(Document images with source code)
○ ○ ○ ○ ○ ○ ○
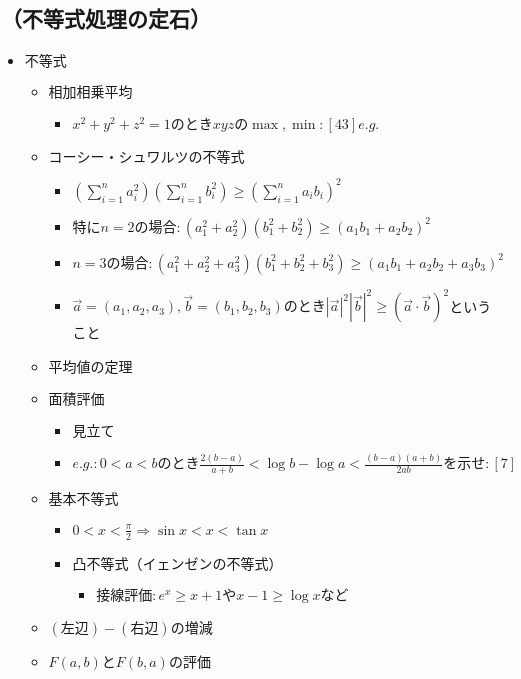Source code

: \documentclass[dvipdfmx,uplatex]{jsarticle}
\begin{document}
\subsection{（不等式処理の定石）}
\begin{itemize}
	\item $ 不等式$
	\begin{itemize}
		\item $ 相加相乗平均$
		\begin{itemize}
			\item $x^2+y^2+z^2=1のときxyzの \max , \min :[43]e.g.$
		\end{itemize}
		\item $ コーシー・シュワルツの不等式$
		\begin{itemize}
			\item ${\displaystyle(\sum_{i=1}^n a_i^2)}{\displaystyle(\sum_{i=1}^n b_i^2)}\geq{\displaystyle(\sum_{i=1}^n a_ib_i)^2}$
			\item $特に n=2 の場合:(a_1^2+a_2^2)(b_1^2+b_2^2)\geq(a_1b_1+a_2b_2)^2$
			\item $n=3 の場合:(a_1^2+a_2^2+a_3^2)(b_1^2+b_2^2+b_3^2)\geq(a_1b_1+a_2b_2+a_3b_3)^2$
			\item $\overrightarrow{a}=(a_1,a_2,a_3), \overrightarrow{b}=(b_1,b_2,b_3)のとき|\overrightarrow{a}|^2|\overrightarrow{b}|^2\geq(\overrightarrow{a}\cdot\overrightarrow{b})^2$ということ
		\end{itemize}
		\item $ 平均値の定理$
		\item $ 面積評価$
		\begin{itemize}
			\item $ 見立て$
			\item $e.g.:0<a<bのとき\frac{2(b-a)}{a+b}< \log b - \log a < \frac{(b-a)(a+b)}{2ab}を示せ:[7]$
		\end{itemize}
		\item $ 基本不等式$
		\begin{itemize}
			\item $ 0 < x < \frac{ \pi }{2} \Rightarrow \sin x < x < \tan x$
			\item $ 凸不等式（イェンゼンの不等式）$
			\begin{itemize}
				\item $ 接線評価:e^x \geq x+1$や$x-1 \geq \log x$など
			\end{itemize}
		\end{itemize}
		\item $ (左辺) - (右辺) の増減$
		\item $ F(a,b) と F(b,a)の評価$

\end{itemize}
\end{itemize}
\end{document}
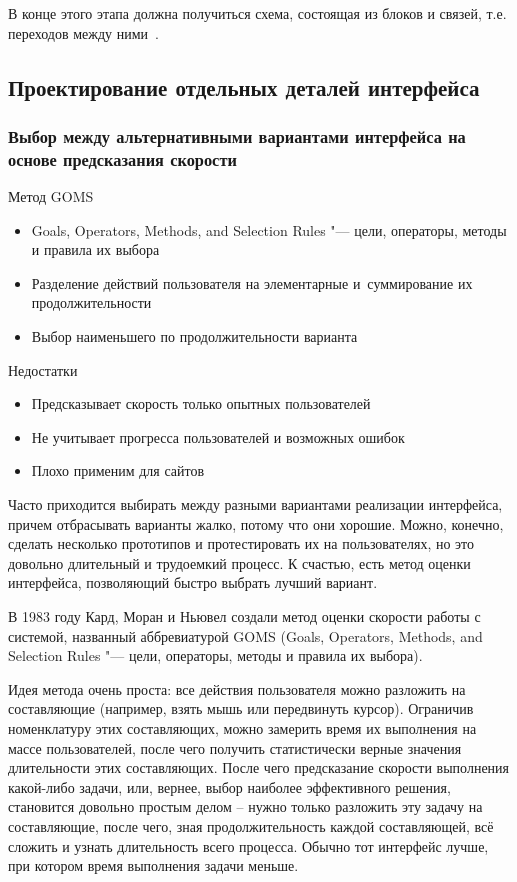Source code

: \documentclass{../industrial-development}
\begin{document}
В конце этого этапа должна получиться схема, состоящая из блоков и связей, т.е. переходов между ними~\cite[с.~118--119]{Golovach}.

\subsection{Проектирование отдельных деталей интерфейса}

\begin{frame} \frametitle{Выбор между альтернативными вариантами интерфейса на основе предсказания скорости}
 \begin{block}{Метод GOMS}
  \begin{itemize}
   \item Goals, Operators, Methods, and Selection Rules "--- цели, операторы, методы и правила их выбора
   \item Разделение действий пользователя на элементарные и~суммирование их продолжительности
   \item Выбор наименьшего по продолжительности варианта
  \end{itemize}
 \end{block}
 \begin{block}{Недостатки}
  \begin{itemize}
   \item Предсказывает скорость только опытных пользователей
   \item Не учитывает прогресса пользователей и возможных ошибок
   \item Плохо применим для сайтов
  \end{itemize}
 \end{block}
\end{frame}

\lecturenotes

Часто приходится выбирать между разными вариантами реализации интерфейса, причем отбрасывать варианты жалко, потому что они хорошие. Можно, конечно, сделать несколько прототипов и протестировать их на пользователях, но это довольно длительный и трудоемкий процесс. К счастью, есть метод оценки интерфейса, позволяющий быстро выбрать лучший вариант.

В 1983 году Кард, Моран и Ньювел создали метод оценки скорости работы с системой, названный аббревиатурой GOMS (Goals, Operators, Methods, and Selection Rules "--- цели, операторы, методы и правила их выбора).

Идея метода очень проста: все действия пользователя можно разложить на составляющие (например, взять мышь или передвинуть курсор). Ограничив номенклатуру этих составляющих, можно замерить время их выполнения на массе пользователей, после чего получить статистически верные значения длительности этих составляющих. После чего предсказание скорости выполнения какой-либо задачи, или, вернее, выбор наиболее эффективного решения, становится довольно простым делом – нужно только разложить эту задачу на составляющие, после чего, зная продолжительность каждой составляющей, всё сложить и узнать длительность всего процесса. Обычно тот интерфейс лучше, при котором время выполнения задачи меньше.
\end{document}
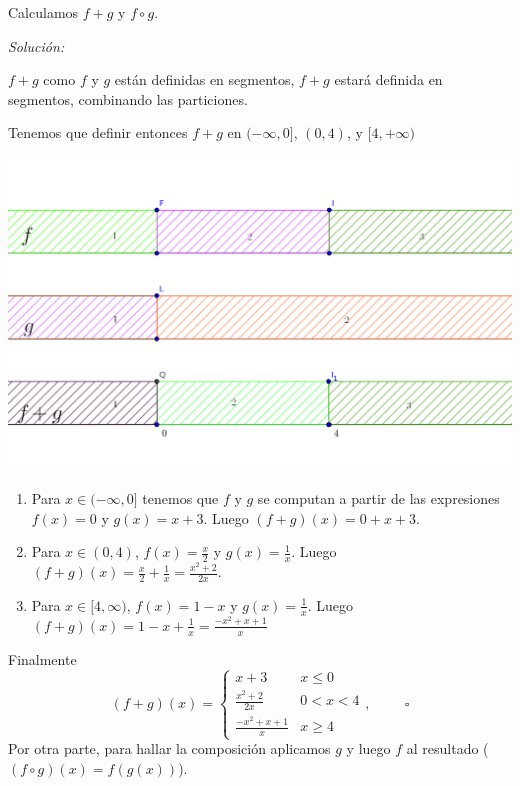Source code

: \documentclass[10pt,a4paper]{article}
\renewcommand{\o}{\circ}
\begin{document}
Calculamos $f + g$ y $f \o g$.


\noindent
\emph{Solución:}

\noindent
$f + g$ como $f$ y $g$ están definidas en segmentos,
$f+g$ estará definida en segmentos, combinando las particiones.


\noindent
Tenemos que definir entonces $f+g$ en $(-\infty,0]$, $(0,4)$,
  y $[4,+\infty)$


\includegraphics{suma.png}

\begin{enumerate}
\item Para $x \in (-\infty,0]$ tenemos que $f$ y $g$ se computan
  a partir de las expresiones $f(x) = 0$ y $g(x) = x + 3$.
  Luego $(f+g) (x) = 0 + x + 3$.

\item Para $x \in (0,4)$, $f(x) = \frac{x}{2}$ y $g(x) = \frac{1}{x}$.
  Luego $(f+g) (x) = \frac{x}{2} + \frac{1}{x} = \frac{x^2+2}{2x}$.

\item Para $x \in [4,\infty)$,  $f(x) = 1-x$ y $g(x) =  \frac{1}{x}$.
  Luego $(f+g) (x) = 1 - x + \frac{1}{x} = \frac{-x^2 + x + 1}{x}$
  
\end{enumerate}


Finalmente
$$(f+g)(x) = \left \{ \begin{matrix} x+3 & x \leq 0
\\ \frac{x^2+2}{2x} & 0 < x < 4 
\\ \frac{-x^2 + x + 1}{x} & x \geq 4 \end{matrix}\right. , \hspace{1cm}
\square $$
\newline
\noindent
Por otra parte, para hallar la composición aplicamos
$g$ y luego $f$ al resultado ($(f \o g)(x) = f (g (x)) $).
\end{document}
○ ○ ○ ○ ○ ○ ○
Task requirements: Every line with "subsection" in it should be copied from the entries above.

Problem solution:
\subsection{（不等式処理の定石）}
\subsection{Проектирование отдельных деталей интерфейса}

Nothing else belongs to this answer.